Artists: Elizabeth Englander, Greg Ito, Elizabeth Jaeger, Aidan Alexis Koch, Lee Maida, Sophia Narrett, Anna Sagström and Diamond Stingily

 

Sat

Pfizer

630 Flushing Ave
Brooklyn, NY
6:00 p.m. - 10:00 p.m.Website

Re:Re:Re:Re:and Fatter IRL

Curators Erin Davis and Max C Lee are launching the fourth iteration of their “ever-evolving group exhibition” in a cavernous industrial space once used by Pfizer Pharmaceuticals. This could mean installations in loft-like production floors or creepy spaces like chemical showers. This is an especially fitting context for Phaan Howng (pictured), an artist whose work is a bit like watching that show Life After People on acid. Howng’s painting’s envision a post-apocalyptic landscape where all flora appear to be melting, consuming, or pulsating across a neon wasteland. She likens them to futuristic camouflage, but on a recent studio visit I think I described one canvas as “a LaCroix can for a flavor that might kill you.” They’re huge and epic and great.

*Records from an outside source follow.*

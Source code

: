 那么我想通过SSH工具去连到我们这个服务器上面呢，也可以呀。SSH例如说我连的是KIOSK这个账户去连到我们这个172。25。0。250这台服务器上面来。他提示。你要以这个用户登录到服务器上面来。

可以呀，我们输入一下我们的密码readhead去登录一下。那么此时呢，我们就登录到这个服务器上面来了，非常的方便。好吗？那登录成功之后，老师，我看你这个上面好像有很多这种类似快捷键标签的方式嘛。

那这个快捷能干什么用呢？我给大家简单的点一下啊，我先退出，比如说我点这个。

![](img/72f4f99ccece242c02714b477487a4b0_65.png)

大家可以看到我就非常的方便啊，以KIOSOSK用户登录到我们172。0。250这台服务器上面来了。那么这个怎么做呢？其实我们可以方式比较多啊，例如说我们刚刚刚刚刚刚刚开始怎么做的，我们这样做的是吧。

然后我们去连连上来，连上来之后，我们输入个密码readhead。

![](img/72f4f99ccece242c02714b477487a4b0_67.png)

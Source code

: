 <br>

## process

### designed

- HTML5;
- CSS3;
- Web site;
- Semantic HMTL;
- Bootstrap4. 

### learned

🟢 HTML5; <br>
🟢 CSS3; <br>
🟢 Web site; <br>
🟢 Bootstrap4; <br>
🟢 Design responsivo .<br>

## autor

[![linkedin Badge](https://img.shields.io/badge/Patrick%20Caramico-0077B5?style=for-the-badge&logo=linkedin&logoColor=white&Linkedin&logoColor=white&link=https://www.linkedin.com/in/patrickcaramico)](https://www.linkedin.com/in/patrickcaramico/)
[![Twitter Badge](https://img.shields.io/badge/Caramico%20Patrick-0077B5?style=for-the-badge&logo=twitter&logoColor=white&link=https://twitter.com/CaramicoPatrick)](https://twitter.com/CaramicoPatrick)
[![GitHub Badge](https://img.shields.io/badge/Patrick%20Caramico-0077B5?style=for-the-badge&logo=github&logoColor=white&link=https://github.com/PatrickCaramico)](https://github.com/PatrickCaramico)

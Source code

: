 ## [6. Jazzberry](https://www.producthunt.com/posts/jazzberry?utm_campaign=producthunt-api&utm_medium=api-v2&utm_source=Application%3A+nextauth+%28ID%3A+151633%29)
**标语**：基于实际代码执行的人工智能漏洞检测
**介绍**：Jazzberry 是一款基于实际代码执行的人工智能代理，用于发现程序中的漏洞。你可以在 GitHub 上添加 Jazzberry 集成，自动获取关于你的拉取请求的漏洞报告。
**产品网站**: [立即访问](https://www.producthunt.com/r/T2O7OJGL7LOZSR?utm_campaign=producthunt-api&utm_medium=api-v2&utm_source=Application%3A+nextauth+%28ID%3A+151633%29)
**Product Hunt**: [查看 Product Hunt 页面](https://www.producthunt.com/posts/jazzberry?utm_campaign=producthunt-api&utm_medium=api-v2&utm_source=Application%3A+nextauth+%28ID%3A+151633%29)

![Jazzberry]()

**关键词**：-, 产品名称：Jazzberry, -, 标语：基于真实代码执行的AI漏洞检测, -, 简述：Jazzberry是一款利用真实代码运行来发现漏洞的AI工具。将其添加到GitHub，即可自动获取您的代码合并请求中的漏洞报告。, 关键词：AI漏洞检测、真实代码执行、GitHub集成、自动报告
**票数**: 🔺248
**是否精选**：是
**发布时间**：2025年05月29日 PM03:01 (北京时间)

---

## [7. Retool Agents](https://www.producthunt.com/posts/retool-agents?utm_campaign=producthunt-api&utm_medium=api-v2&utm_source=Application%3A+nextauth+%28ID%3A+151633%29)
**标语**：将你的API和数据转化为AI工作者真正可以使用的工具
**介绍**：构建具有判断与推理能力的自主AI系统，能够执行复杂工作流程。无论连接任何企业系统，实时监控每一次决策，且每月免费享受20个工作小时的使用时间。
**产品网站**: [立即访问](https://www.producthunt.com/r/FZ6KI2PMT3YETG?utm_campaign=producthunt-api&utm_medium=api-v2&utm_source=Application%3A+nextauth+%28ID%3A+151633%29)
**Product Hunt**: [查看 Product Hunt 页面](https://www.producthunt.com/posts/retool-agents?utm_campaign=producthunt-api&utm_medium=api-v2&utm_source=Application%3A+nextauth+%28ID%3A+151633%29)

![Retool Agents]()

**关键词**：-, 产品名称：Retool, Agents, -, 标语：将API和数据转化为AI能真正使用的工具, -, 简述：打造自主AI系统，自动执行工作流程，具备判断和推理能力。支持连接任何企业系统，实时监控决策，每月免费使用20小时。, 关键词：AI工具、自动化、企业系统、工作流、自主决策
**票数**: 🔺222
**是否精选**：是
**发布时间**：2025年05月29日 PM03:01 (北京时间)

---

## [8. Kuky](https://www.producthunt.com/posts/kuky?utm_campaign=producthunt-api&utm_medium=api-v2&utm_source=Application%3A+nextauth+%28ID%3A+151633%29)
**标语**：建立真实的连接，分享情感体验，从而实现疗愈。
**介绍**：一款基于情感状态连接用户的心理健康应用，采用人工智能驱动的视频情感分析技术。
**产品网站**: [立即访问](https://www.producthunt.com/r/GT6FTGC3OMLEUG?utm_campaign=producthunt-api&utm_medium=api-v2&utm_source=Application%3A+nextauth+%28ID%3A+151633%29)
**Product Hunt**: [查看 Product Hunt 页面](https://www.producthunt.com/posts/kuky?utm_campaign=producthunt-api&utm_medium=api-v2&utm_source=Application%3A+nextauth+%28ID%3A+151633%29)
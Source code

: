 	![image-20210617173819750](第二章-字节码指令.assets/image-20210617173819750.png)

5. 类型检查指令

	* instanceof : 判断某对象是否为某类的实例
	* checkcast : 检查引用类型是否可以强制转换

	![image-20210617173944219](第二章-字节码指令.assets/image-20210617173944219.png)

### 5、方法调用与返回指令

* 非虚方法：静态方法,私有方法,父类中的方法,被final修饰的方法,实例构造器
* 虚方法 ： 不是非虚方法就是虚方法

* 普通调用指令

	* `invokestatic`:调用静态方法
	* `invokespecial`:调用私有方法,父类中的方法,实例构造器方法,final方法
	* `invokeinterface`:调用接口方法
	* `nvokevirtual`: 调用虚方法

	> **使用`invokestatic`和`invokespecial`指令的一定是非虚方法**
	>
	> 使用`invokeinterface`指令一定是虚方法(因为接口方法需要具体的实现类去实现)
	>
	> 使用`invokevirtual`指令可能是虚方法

Artists: Rin Johnson, Matthew Herrmann, Phaan Howng, Alex Hovet, Bailey Scieszka, Steel Stillman, Stephen Grebinski, Erin Davis, Max C Lee, uv production house (Brad Troemel and Joshua Citarella).

Also opening in the building, an exhibition from guest curator Annie Rose, all about “the work and labor of fat artists/bodies.” We’re not familiar with any of the artists in Fatter IRL, but “Fatty Spice” is probably the best nom de plume of 2016. 

Artists: Shoog McDaniel, Daniel Johnson, Fatty Spice, Rochelle Brock, Jacqueline Marie, Chuck Charlotte, Rachele Cateyes, PervvyPanda, Tawni Staples, Laura Marie, and La’Shaune Steward

Sun

Pierogi

155 Suffolk St
New York, NY
6:00 p.m. - 8:00 p.m.Website

John O'Connor: Thin, Dark Crash (how I dread that blue jay)

John O’Connor’s colored pencil and graphite works form a semi-narrative series that take cues from ancient pictograms and pop culture. In these new, largely text-and-logo-based works, O’Connor traces a working-class adolescent’s journey through drug experimentation and the corporate blandscape. That might sound bleak, but these works are deceptively colorful and cheery, recalling textile patterns moreso than the conventional aesthetics of teen angst.